Come Gruppo Adler quali sono le iniziative che state portando avanti per il Sud Italia?
«I nostri stabilimenti, le acquisizioni che facciamo costantemente e, non per ultimo, la creazione di Borgo 4.0. Quest’ultimo è un progetto nel comune di Lioni, un paese dell’irpina quindi un’area interna della Campania, dove insieme alla regione abbiamo realizzato un borgo tecnologicamente attrezzato per mettere in relazione il territorio con gli autoveicoli. Una vera e propria Smart City: dai guardrail intelligenti, alle strade che dialogano con le app per poter dare sicurezza al pedone, ad esempio nell'attraversamento pedonale, passando per le auto a idrogeno, quelle elettriche, fino ad arrivare alle vetture con guida autonoma. Tutto questo per testare, in condizioni reali, tecnologie e soluzioni del domani. Queste devono essere metabolizzate e, solamente comprese le potenzialità, la popolazione può apprezzare la tecnologia appieno».
Può darci un'anticipazione dei temi che vorrà trattare in occasione del Forum “Verso Sud”?
«Innanzitutto la validità di un'area come quella del Mezzogiorno. La capacità delle sue filiere, attraverso la coesione professionale e della manifattura. La forza di generare economia che non si ferma solamente al Sud ma coinvolge tutta l’Italia. Infatti investire nel Mezzogiorno genera profitto e fa evolvere l’intera nazione. Inoltre le ZES (Zone Economiche Speciali) ricoprono un ruolo importante. Possono essere un’opportunità per rendere moderne e competitive anche i nostri territori».
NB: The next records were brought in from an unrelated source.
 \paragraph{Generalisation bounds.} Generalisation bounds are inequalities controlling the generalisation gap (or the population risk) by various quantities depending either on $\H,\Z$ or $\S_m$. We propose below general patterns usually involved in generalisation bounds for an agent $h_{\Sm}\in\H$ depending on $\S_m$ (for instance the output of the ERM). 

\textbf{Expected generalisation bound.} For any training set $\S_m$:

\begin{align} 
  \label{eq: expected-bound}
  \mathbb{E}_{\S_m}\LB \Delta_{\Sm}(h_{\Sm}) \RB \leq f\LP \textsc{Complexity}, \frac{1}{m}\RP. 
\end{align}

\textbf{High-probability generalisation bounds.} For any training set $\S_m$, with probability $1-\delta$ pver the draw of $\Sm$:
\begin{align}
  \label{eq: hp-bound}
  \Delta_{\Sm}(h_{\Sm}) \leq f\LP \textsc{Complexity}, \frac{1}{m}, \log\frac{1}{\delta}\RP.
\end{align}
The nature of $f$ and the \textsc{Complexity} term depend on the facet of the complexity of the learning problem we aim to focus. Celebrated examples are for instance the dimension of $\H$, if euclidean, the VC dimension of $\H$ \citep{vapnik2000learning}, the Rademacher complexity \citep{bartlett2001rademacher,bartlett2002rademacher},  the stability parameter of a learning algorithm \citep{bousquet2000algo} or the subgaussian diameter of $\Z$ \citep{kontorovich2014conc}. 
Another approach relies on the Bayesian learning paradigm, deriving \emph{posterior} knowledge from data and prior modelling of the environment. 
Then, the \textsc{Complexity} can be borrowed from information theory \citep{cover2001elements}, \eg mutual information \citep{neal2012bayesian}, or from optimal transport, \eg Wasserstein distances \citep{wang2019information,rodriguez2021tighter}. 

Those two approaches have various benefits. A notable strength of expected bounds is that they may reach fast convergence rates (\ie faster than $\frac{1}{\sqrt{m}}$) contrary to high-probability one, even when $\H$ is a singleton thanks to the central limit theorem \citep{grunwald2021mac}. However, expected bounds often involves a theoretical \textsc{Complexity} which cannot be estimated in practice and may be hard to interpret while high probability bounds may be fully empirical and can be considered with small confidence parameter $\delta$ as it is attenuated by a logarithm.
Ha parlato molto spesso dei giovani, quale consiglio si sente di dare a coloro che vivono nel Sud Italia?
«Quello di credere nelle nostre aree. Queste, però, devono fare da trampolino di lancio. Mai legarsi solo ad un territorio, tutto il mondo ha del potenziale ed è interconnesso. Anche se il termine globalizzazione è passato di moda, dico che il mondo è comunque correlato e la parola chiave è diventa glocalizzazione. Spetta ai giovani, così come agli imprenditori, e alla loro volontà prendere le migliori opportunità dal mondo».